Provided that nothing in this subsection shall exempt a trustee form any liability which he would have incurred if this Act had not been passed in the event that he permits any such money, valuable consideration or property to remain in the hands or under control of the banker or counsel and attorney or foreign lawyer for a period longer than is reasonably necessary to enable the banker or counsel and attorney as the case may be, to pay or transfer the same to the trustee.

(4) Subsection (3) shall apply whether the money or valuable consideration was or is received before, on or after the commencement of this Act.

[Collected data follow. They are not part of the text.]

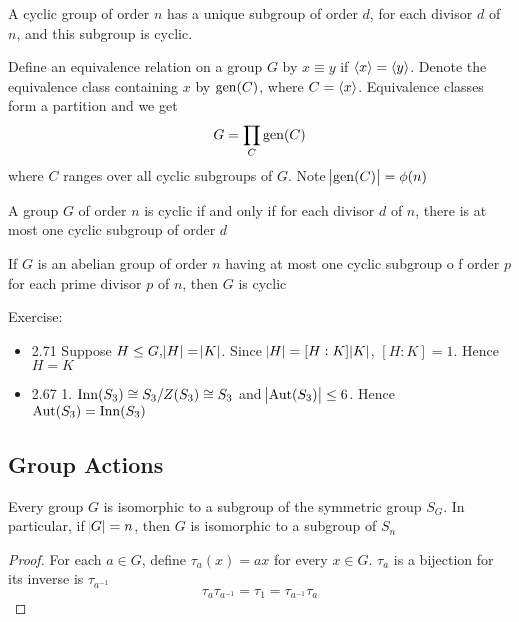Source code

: \documentclass[11pt]{article}
\begin{document}
\begin{lemma}[]
A cyclic group of order \(n\) has a unique subgroup of order \(d\), for each
divisor \(d\) of \(n\), and this subgroup is cyclic.
\end{lemma}

Define an equivalence relation on a group \(G\) by \(x\equiv y\) if \(\langle x\rangle=\langle
   y\rangle\). Denote the equivalence class containing \(x\) by \(\operatorname{gen}(C)\), where \(C=\langle
   x\rangle\). Equivalence classes form a partition and we get
\begin{equation*}
G=\displaystyle\prod_{C}\operatorname{gen}(C)
\end{equation*}
where \(C\) ranges over all cyclic subgroups of \(G\). Note \(\abs{\operatorname{gen}(C)}=\phi(n)\)

\begin{theorem}[]
A group \(G\) of order \(n\) is cyclic if and only if for each divisor \(d\) of
\(n\), there is at most one cyclic subgroup of order \(d\)
\end{theorem}

\begin{theorem}[]
   If \(G\) is an abelian group of order \(n\) having at most one cyclic subgroup o
f
   order \(p\) for each prime divisor \(p\) of \(n\), then \(G\) is cyclic
\end{theorem}

Exercise:
\begin{itemize}
\item 2.71 Suppose \(H\le G, \abs{H}=\abs{K}\). Since \(\abs{H}=[H:K]\abs{K}\),
\([H:K]=1\). Hence \(H=K\)
\item 2.67 1. \(\operatorname{Inn}(S_3)\cong S_3/Z(S_3)\cong S_3\) and \(\abs{\operatorname{Aut}(S_3)}\le 6\).
Hence \(\operatorname{Aut}(S_3)=\operatorname{Inn}(S_3)\)
\end{itemize}
\subsection{Group Actions}
\label{sec:org47c8136}
\begin{theorem}[Cayley]
Every group \(G\) is isomorphic to a subgroup of the symmetric group \(S_G\). In
particular, if \(\abs{G}=n\), then \(G\) is isomorphic to a subgroup of \(S_n\)
\end{theorem}

\begin{proof}
For each \(a\in G\), define \(\tau_a(x)=ax\) for every \(x\in G\). \(\tau_a\) is a
bijection for its inverse is \(\tau_{a^{-1}}\)
\begin{equation*}
\tau_a\tau_{a^{-1}}=\tau_1=\tau_{a^{-1}}\tau_a
\end{equation*}
\end{proof}
\end{document}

(5) Trustees shall be allowed and paid all charges and expenses incurred under this section out of the capital or income of the trust property, or partly in one way and partly in the other, as the trustees in their absolute discretion think fit.

(6) Trustees who make reasonable efforts to satisfy themselves that an agent has appropriate knowledge, experience and integrity shall not be chargeable with breach of trust or be responsible for any loss by reason only of their having appointed the agent or joined or concurred in that appointment.

(7) Trustee who have made reasonable efforts to keep themselves informed concerning the performance of an agent shall not be liable or responsible for any default or wrongful act of the agent which occurs at a time when the agent appeared to the trustees to be performing honestly and competently.

(8) This section shall apply if and so far only as a contrary intention is not expressed in the trust instrument and shall have effect subject to the terms of that instrument.

(9) Subject as provided in subsection (8) subsections (6) and (7) shall apply to agents appointed under the powers conferred by this section or power in the trust instrument.”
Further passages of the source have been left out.